(Digital Presentation) Understanding Metal Additive Manufactured Surfaces

Metal additive manufacturing (AM) is being pursued as manufacturing technique in order to shorten development cycles and reduce cost through rapid iteration and agile design. Metal AM allows for designs that were not previously possible, optimizing the balance between mechanical strength and weight. However, rough as-built surfaces do not meet engineering specifications, with roughness measurements between Sa = 5 – 60 mm. Furthermore, depending on the build angle the surface roughness varies widely within a single part. These rough surfaces result in different surface morphology and chemistry compared to other manufacturing methods which has a direct impact on the susceptibility to localized corrosion and mechanical performance. This variation is also amplified depending on the machine used to build the material. We have extensively characterized the surface roughness, and corrosion response of AM 316L stainless steel (SS) that has been built on different machines which result in significantly different surface properties. Our team is also developing environmentally friendly surface finishing techniques to reduce the surface roughness to meet specifications, increase corrosion performance, and drastically reduce the part-to-part variations.

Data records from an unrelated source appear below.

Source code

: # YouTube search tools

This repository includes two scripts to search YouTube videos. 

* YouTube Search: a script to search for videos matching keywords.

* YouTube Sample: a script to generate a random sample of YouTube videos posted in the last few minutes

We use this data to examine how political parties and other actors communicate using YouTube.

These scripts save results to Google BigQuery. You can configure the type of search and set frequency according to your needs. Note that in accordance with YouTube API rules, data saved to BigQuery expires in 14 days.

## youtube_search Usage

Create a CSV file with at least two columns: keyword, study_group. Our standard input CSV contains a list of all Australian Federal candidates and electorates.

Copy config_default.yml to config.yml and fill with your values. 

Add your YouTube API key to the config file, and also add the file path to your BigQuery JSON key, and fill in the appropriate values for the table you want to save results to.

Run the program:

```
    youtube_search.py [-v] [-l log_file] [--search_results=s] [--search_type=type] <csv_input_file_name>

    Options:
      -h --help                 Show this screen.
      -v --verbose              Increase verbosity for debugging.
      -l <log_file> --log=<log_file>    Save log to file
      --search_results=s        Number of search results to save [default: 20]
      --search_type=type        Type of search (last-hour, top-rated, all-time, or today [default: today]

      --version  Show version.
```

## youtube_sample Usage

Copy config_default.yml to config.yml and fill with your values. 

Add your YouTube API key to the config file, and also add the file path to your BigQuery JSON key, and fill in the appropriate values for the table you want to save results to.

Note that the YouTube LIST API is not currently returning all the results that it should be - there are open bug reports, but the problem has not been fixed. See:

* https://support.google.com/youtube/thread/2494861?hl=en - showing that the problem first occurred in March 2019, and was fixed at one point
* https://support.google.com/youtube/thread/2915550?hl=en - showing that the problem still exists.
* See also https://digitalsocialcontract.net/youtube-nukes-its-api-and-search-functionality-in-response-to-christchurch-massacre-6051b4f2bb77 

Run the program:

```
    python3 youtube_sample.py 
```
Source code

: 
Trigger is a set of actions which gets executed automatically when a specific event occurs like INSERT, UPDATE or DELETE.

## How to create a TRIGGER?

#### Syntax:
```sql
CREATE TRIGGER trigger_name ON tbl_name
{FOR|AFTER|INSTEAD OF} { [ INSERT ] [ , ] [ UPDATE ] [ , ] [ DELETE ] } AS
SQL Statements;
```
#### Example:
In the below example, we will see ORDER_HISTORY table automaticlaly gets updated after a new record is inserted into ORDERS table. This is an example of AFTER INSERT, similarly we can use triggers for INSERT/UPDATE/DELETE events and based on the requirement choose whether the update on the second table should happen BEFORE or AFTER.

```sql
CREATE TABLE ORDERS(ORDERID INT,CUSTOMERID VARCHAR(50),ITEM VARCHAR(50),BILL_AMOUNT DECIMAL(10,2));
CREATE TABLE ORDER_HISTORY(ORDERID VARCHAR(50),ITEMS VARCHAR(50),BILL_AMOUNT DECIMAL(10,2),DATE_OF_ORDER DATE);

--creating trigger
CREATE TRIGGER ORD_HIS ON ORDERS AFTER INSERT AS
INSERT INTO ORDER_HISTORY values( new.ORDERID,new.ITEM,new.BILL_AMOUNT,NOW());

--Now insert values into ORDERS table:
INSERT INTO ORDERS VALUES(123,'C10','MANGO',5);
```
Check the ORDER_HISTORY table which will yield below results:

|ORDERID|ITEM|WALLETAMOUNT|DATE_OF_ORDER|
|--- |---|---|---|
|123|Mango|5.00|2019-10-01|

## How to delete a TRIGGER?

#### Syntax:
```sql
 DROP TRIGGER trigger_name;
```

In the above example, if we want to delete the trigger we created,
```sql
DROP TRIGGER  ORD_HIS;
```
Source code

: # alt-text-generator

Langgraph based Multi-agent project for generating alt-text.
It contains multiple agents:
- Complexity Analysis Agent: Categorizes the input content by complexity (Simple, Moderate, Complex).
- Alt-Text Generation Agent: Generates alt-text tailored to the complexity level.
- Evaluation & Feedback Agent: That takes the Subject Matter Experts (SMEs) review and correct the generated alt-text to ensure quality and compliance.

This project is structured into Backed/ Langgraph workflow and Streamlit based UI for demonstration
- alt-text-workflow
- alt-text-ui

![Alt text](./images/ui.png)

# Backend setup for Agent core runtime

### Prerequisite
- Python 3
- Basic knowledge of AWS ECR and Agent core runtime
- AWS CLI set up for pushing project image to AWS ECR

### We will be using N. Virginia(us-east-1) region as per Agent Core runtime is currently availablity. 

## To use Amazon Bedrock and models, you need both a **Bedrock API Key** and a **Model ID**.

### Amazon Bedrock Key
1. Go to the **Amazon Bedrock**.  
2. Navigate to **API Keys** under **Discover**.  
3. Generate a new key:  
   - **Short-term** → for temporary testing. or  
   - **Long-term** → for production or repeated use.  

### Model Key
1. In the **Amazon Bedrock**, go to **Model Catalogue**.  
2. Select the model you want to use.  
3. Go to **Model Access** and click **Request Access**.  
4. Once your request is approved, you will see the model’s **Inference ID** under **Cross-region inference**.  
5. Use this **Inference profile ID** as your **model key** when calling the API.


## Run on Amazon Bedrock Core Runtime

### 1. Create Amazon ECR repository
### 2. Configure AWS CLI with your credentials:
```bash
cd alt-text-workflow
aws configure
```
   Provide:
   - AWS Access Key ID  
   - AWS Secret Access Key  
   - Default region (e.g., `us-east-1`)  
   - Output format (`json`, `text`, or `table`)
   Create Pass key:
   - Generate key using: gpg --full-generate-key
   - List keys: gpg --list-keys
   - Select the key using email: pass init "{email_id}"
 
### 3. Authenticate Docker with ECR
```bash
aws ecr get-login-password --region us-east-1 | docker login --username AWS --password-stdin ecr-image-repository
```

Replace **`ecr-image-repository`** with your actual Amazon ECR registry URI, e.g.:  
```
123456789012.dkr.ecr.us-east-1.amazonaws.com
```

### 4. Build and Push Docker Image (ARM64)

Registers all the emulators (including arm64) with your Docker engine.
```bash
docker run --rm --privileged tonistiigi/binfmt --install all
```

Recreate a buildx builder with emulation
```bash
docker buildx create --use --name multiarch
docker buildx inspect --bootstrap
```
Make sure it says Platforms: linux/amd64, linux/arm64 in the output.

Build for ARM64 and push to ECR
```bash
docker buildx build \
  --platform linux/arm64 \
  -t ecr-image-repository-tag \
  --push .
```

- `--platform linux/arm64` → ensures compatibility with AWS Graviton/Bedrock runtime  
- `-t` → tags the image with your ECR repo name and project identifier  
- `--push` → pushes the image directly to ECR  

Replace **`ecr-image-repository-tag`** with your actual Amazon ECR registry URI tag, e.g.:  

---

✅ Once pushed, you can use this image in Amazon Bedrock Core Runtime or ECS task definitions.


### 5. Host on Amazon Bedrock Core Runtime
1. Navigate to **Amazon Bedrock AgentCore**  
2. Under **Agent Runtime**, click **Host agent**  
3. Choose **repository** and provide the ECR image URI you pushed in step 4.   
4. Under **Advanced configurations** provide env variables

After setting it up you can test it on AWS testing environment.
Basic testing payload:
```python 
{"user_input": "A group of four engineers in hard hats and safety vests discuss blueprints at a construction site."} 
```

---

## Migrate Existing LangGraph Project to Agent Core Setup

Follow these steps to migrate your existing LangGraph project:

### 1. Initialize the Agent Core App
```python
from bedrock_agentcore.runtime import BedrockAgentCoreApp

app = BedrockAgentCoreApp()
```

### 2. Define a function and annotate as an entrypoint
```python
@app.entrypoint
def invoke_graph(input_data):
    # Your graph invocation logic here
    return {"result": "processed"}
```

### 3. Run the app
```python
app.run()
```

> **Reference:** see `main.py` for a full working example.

We have used optical methods to measure the surface roughness of as-built AM 316L SS, A20x (AM aluminum alloy), and Ti6-4. Aqueous and atmospheric corrosion measurements have been performed on 316L SS. Finally, EDS/SEM measurements reveal there is significant chemical segregation on the surface of the as-built material; however, surface treatment methods being developed by the group have been shown to remove this layer. Post-processing surface treatments result in a more homogeneous surface and improve the performance of the material.